(Data supplied)
++++++++++

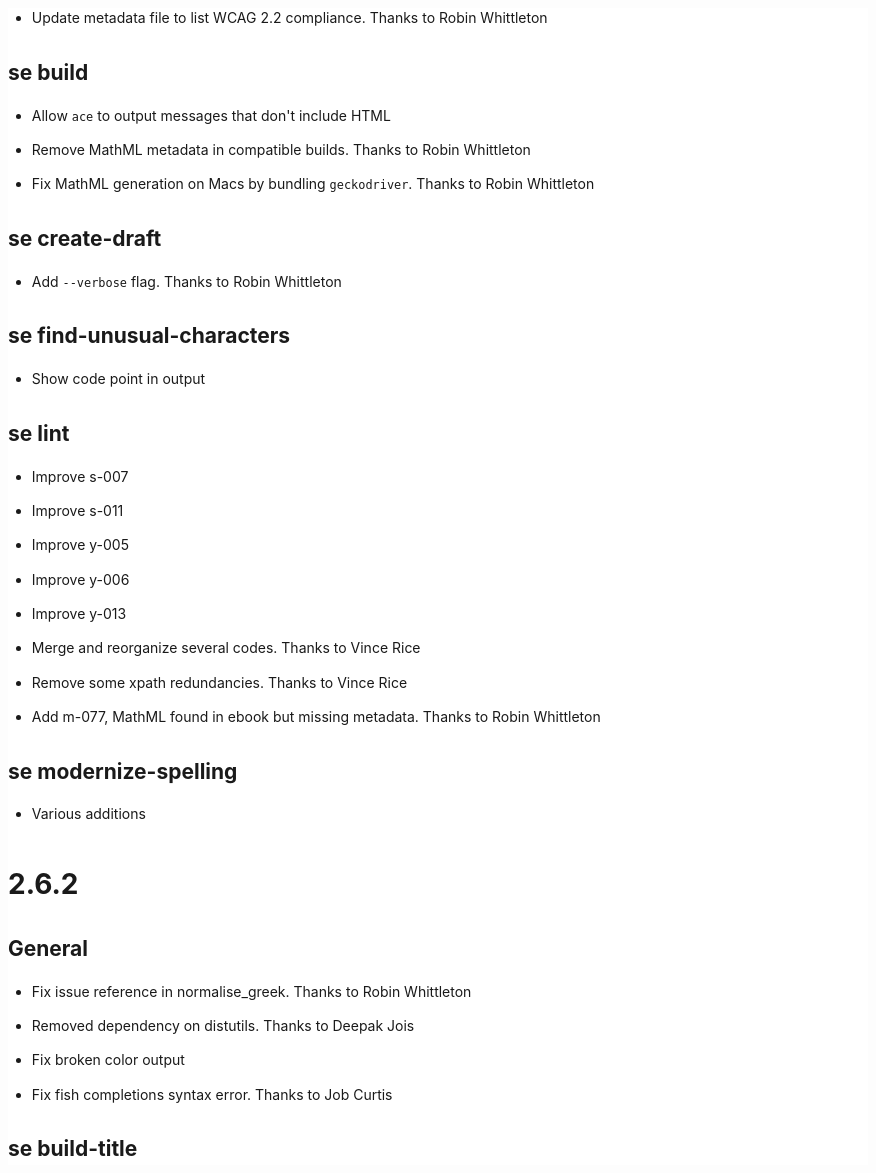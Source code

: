 - Update metadata file to list WCAG 2.2 compliance. Thanks to Robin Whittleton

## se build

- Allow `ace` to output messages that don't include HTML

- Remove MathML metadata in compatible builds. Thanks to Robin Whittleton

- Fix MathML generation on Macs by bundling `geckodriver`. Thanks to Robin Whittleton

## se create-draft

- Add `--verbose` flag. Thanks to Robin Whittleton

## se find-unusual-characters

- Show code point in output

## se lint

- Improve s-007

- Improve s-011

- Improve y-005

- Improve y-006

- Improve y-013

- Merge and reorganize several codes. Thanks to Vince Rice

- Remove some xpath redundancies. Thanks to Vince Rice

- Add m-077, MathML found in ebook but missing metadata. Thanks to Robin Whittleton

## se modernize-spelling

- Various additions

# 2.6.2

## General

- Fix issue reference in normalise_greek. Thanks to Robin Whittleton

- Removed dependency on distutils. Thanks to Deepak Jois

- Fix broken color output

- Fix fish completions syntax error. Thanks to Job Curtis

## se build-title

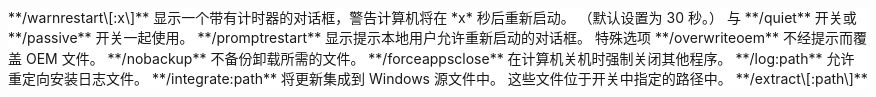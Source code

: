 <td style="border:1px solid black;">
**/warnrestart\[:x\]**
</td>
<td style="border:1px solid black;">
显示一个带有计时器的对话框，警告计算机将在 *x* 秒后重新启动。 （默认设置为 30 秒。） 与 **/quiet** 开关或 **/passive** 开关一起使用。
</td>
</tr>
<tr>
<td style="border:1px solid black;">
**/promptrestart**
</td>
<td style="border:1px solid black;">
显示提示本地用户允许重新启动的对话框。
</td>
</tr>
<tr>
<th colspan="2" style="border:1px solid black;">
特殊选项
</th>
</tr>
<tr class="alternateRow">
<td style="border:1px solid black;">
**/overwriteoem**
</td>
<td style="border:1px solid black;">
不经提示而覆盖 OEM 文件。
</td>
</tr>
<tr>
<td style="border:1px solid black;">
**/nobackup**
</td>
<td style="border:1px solid black;">
不备份卸载所需的文件。
</td>
</tr>
<tr class="alternateRow">
<td style="border:1px solid black;">
**/forceappsclose**
</td>
<td style="border:1px solid black;">
在计算机关机时强制关闭其他程序。
</td>
</tr>
<tr>
<td style="border:1px solid black;">
**/log:path**
</td>
<td style="border:1px solid black;">
允许重定向安装日志文件。
</td>
</tr>
<tr class="alternateRow">
<td style="border:1px solid black;">
**/integrate:path**
</td>
<td style="border:1px solid black;">
将更新集成到 Windows 源文件中。 这些文件位于开关中指定的路径中。
</td>
</tr>
<tr>
<td style="border:1px solid black;">
**/extract\[:path\]**
</td>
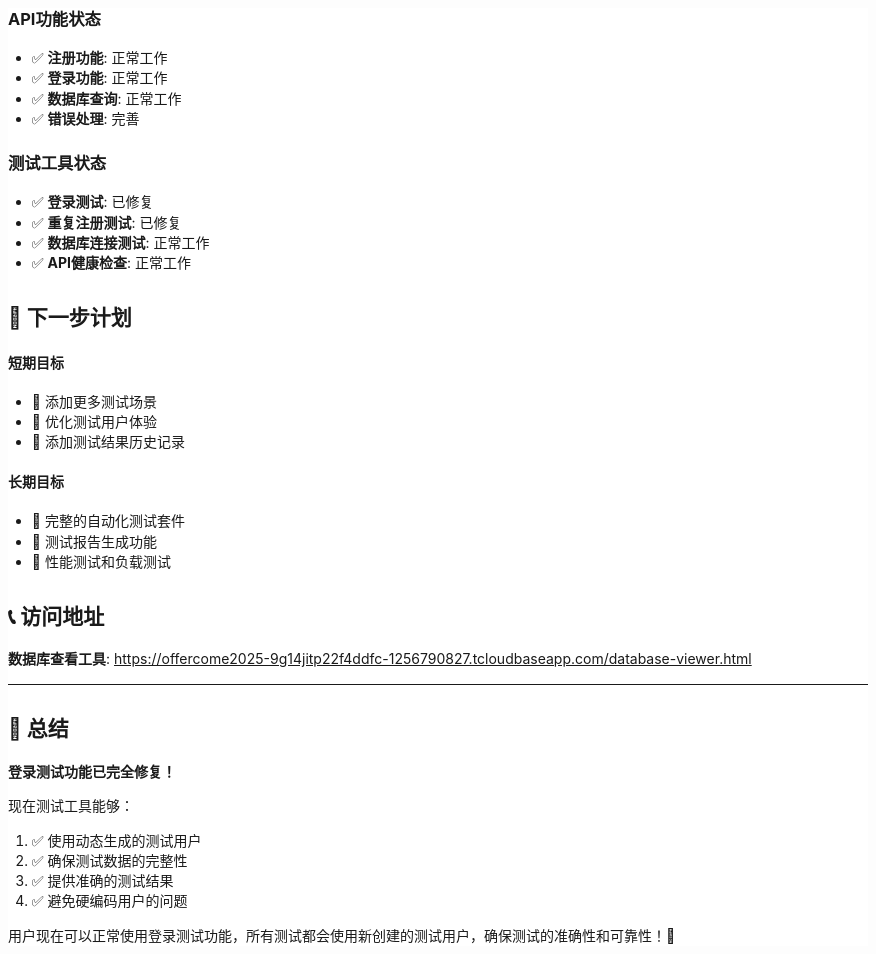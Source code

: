 ### API功能状态
- ✅ **注册功能**: 正常工作
- ✅ **登录功能**: 正常工作
- ✅ **数据库查询**: 正常工作
- ✅ **错误处理**: 完善

### 测试工具状态
- ✅ **登录测试**: 已修复
- ✅ **重复注册测试**: 已修复
- ✅ **数据库连接测试**: 正常工作
- ✅ **API健康检查**: 正常工作

## 🎯 下一步计划

#### 短期目标
- 🔄 添加更多测试场景
- 🔄 优化测试用户体验
- 🔄 添加测试结果历史记录

#### 长期目标
- 🎯 完整的自动化测试套件
- 🎯 测试报告生成功能
- 🎯 性能测试和负载测试

## 📞 访问地址

**数据库查看工具**: https://offercome2025-9g14jitp22f4ddfc-1256790827.tcloudbaseapp.com/database-viewer.html

---

## 🎉 总结

**登录测试功能已完全修复！** 

现在测试工具能够：
1. ✅ 使用动态生成的测试用户
2. ✅ 确保测试数据的完整性
3. ✅ 提供准确的测试结果
4. ✅ 避免硬编码用户的问题

用户现在可以正常使用登录测试功能，所有测试都会使用新创建的测试用户，确保测试的准确性和可靠性！🚀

++++++++++

Take the entries above and set them down exactly, minus the pictures.

Source code

: - Update metadata file to list WCAG 2.2 compliance. Thanks to Robin Whittleton

## se build

- Allow `ace` to output messages that don't include HTML

- Remove MathML metadata in compatible builds. Thanks to Robin Whittleton

- Fix MathML generation on Macs by bundling `geckodriver`. Thanks to Robin Whittleton

## se create-draft

- Add `--verbose` flag. Thanks to Robin Whittleton

## se find-unusual-characters

- Show code point in output

## se lint

- Improve s-007

- Improve s-011

- Improve y-005

- Improve y-006

- Improve y-013

- Merge and reorganize several codes. Thanks to Vince Rice

- Remove some xpath redundancies. Thanks to Vince Rice

- Add m-077, MathML found in ebook but missing metadata. Thanks to Robin Whittleton

## se modernize-spelling

- Various additions

# 2.6.2

## General

- Fix issue reference in normalise_greek. Thanks to Robin Whittleton

- Removed dependency on distutils. Thanks to Deepak Jois

- Fix broken color output

- Fix fish completions syntax error. Thanks to Job Curtis

## se build-title

Source code

: <td style="border:1px solid black;">
**/warnrestart\[:x\]**
</td>
<td style="border:1px solid black;">
显示一个带有计时器的对话框，警告计算机将在 *x* 秒后重新启动。 （默认设置为 30 秒。） 与 **/quiet** 开关或 **/passive** 开关一起使用。
</td>
</tr>
<tr>
<td style="border:1px solid black;">
**/promptrestart**
</td>
<td style="border:1px solid black;">
显示提示本地用户允许重新启动的对话框。
</td>
</tr>
<tr>
<th colspan="2" style="border:1px solid black;">
特殊选项
</th>
</tr>
<tr class="alternateRow">
<td style="border:1px solid black;">
**/overwriteoem**
</td>
<td style="border:1px solid black;">
不经提示而覆盖 OEM 文件。
</td>
</tr>
<tr>
<td style="border:1px solid black;">
**/nobackup**
</td>
<td style="border:1px solid black;">
不备份卸载所需的文件。
</td>
</tr>
<tr class="alternateRow">
<td style="border:1px solid black;">
**/forceappsclose**
</td>
<td style="border:1px solid black;">
在计算机关机时强制关闭其他程序。
</td>
</tr>
<tr>
<td style="border:1px solid black;">
**/log:path**
</td>
<td style="border:1px solid black;">
允许重定向安装日志文件。
</td>
</tr>
<tr class="alternateRow">
<td style="border:1px solid black;">
**/integrate:path**
</td>
<td style="border:1px solid black;">
将更新集成到 Windows 源文件中。 这些文件位于开关中指定的路径中。
</td>
</tr>
<tr>
<td style="border:1px solid black;">
**/extract\[:path\]**
</td>
Source code

: ### API功能状态
- ✅ **注册功能**: 正常工作
- ✅ **登录功能**: 正常工作
- ✅ **数据库查询**: 正常工作
- ✅ **错误处理**: 完善

### 测试工具状态
- ✅ **登录测试**: 已修复
- ✅ **重复注册测试**: 已修复
- ✅ **数据库连接测试**: 正常工作
- ✅ **API健康检查**: 正常工作

## 🎯 下一步计划

#### 短期目标
- 🔄 添加更多测试场景
- 🔄 优化测试用户体验
- 🔄 添加测试结果历史记录

#### 长期目标
- 🎯 完整的自动化测试套件
- 🎯 测试报告生成功能
- 🎯 性能测试和负载测试

## 📞 访问地址

**数据库查看工具**: https://offercome2025-9g14jitp22f4ddfc-1256790827.tcloudbaseapp.com/database-viewer.html

---

## 🎉 总结

**登录测试功能已完全修复！** 

现在测试工具能够：
1. ✅ 使用动态生成的测试用户
2. ✅ 确保测试数据的完整性
3. ✅ 提供准确的测试结果
4. ✅ 避免硬编码用户的问题

用户现在可以正常使用登录测试功能，所有测试都会使用新创建的测试用户，确保测试的准确性和可靠性！🚀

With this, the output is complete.